EtOH intoxication prior to burn injury enhances MPO activity and neutrophil infiltration

As shown in Fig. 6, no difference in MPO activity was observed in the small intestine, lung and liver following EtOH exposure or burn injury alone compared to sham vehicle. A significant increase in MPO activity in the intestine, lung and liver homogenates was observed following a combined insult of EtOH intoxication and burn injury compared to either insult alone. In addition to MPO activity, the presence of neutrophil infiltration in the intestine, lung and liver tissue was further confirmed by H&E staining. H&E stained sections were examined at ×1000 magnification and neutrophils were identified by their distinct morphological feature such as small, pale granular cytoplasm with a multi-lobed nucleus. Photomicrographs shown in Fig. 7 clearly demonstrate the presence of neutrophils in most of the groups in the small intestine (Fig. 7A), lung (Fig. 7B) and liver (Fig, 7C). However, the number of neutrophil was much higher in mice receiving a combined insult of EtOH intoxication and burn injury compared to either insult alone (Table 1).

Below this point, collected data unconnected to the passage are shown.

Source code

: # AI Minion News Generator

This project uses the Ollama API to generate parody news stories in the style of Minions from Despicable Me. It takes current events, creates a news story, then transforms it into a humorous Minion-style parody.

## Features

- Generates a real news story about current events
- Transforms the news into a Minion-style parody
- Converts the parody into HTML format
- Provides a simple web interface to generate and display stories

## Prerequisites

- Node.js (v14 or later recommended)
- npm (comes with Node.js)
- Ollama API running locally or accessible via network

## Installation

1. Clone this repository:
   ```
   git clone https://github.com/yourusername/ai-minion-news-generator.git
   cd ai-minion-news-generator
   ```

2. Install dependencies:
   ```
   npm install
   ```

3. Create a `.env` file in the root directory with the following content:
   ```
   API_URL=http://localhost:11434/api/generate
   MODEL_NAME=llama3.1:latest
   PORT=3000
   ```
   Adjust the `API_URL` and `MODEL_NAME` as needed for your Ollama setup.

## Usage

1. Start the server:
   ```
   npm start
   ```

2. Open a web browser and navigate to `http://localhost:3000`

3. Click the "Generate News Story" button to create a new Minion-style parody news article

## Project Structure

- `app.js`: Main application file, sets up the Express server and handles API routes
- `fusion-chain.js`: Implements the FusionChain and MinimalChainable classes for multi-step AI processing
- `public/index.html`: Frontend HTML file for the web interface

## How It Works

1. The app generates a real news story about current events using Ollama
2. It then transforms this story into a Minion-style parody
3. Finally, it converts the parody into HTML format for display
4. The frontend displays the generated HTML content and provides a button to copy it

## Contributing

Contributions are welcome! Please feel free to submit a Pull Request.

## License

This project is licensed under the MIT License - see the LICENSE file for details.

Fig. 6. MPO activity in small intestine, lung and liver after EtOH and burn injury.

Fig. 6

One day after injury, intestine, lung and liver were collected and homogenized. MPO levels in the tissue homogenates were determined and normalized to the protein. Values are mean ± SEM from 4–7 animals in each group. *, p <0.05 compared with other groups.

Fig. 7. Histological analysis of neutrophil infiltration in small intestine, lung and liver after EtOH and burn injury.

Fig. 7

Fig. 7

Fig. 7

One day after injury, intestine, lung and liver were collected and processed for hematoxylin-eosin staining. Sections were examined at a magnification of × 1000 and photographed. Representative photomicrographs of intestine (A), lung (B) and liver(C) from four groups shows for the presence of neutrophils. Neutrophils identified by their specific multilobed nucleus are shown by the arrow. Each slide was examined for 3 microscopic fields and each group contained 3 animals.

Table 1.

The number of neutrophil in small intestine, lung and liver after EtOH intoxication and burn injury$

Sham vehicle Sham EtOH Burn vehicle Burn EtOH
Intestine 1.56 ± 0.24 1.78 ± 0.28 2.67 ± 0.37 4.11 ± 0.46*
Lung 8.11 ± 0.89 9.11 ± 0.86 11.78 ± 0.81# 19.11 ± 1.09*
Liver 2.11 ± 0.45 2.22 ± 0.36 3.11 ± 0.39 8.67 ± 1.00*
$

Small intestine, lung and liver tissue sections were stained with hematoxylin-eosin (H&E) and examined under the microscope at 1000× magnification. Neutrophils were identified by their distinct morphological feature such as small, pale granular cytoplasm with a multi-lobed nucleus. Each section was scanned for 3 microscopic fields, and the data thus obtained from 3 animals in each group were pooled and presented as mean ± SEM per single high powered microscopic field.

*

p <0.05 compared with other groups.

#

p<0.05 compared with sham vehicle.

EtOH intoxication prior to burn injury enhances tissue edema

As compared to sham vehicle group, no change in water content in all the three organs was observed following either EtOH intoxication or burn injury alone. However, EtOH intoxication combined with burn injury resulted in a significant increase in edema in the small intestine, lung and liver compared to either shams or burn injury alone (Fig. 8).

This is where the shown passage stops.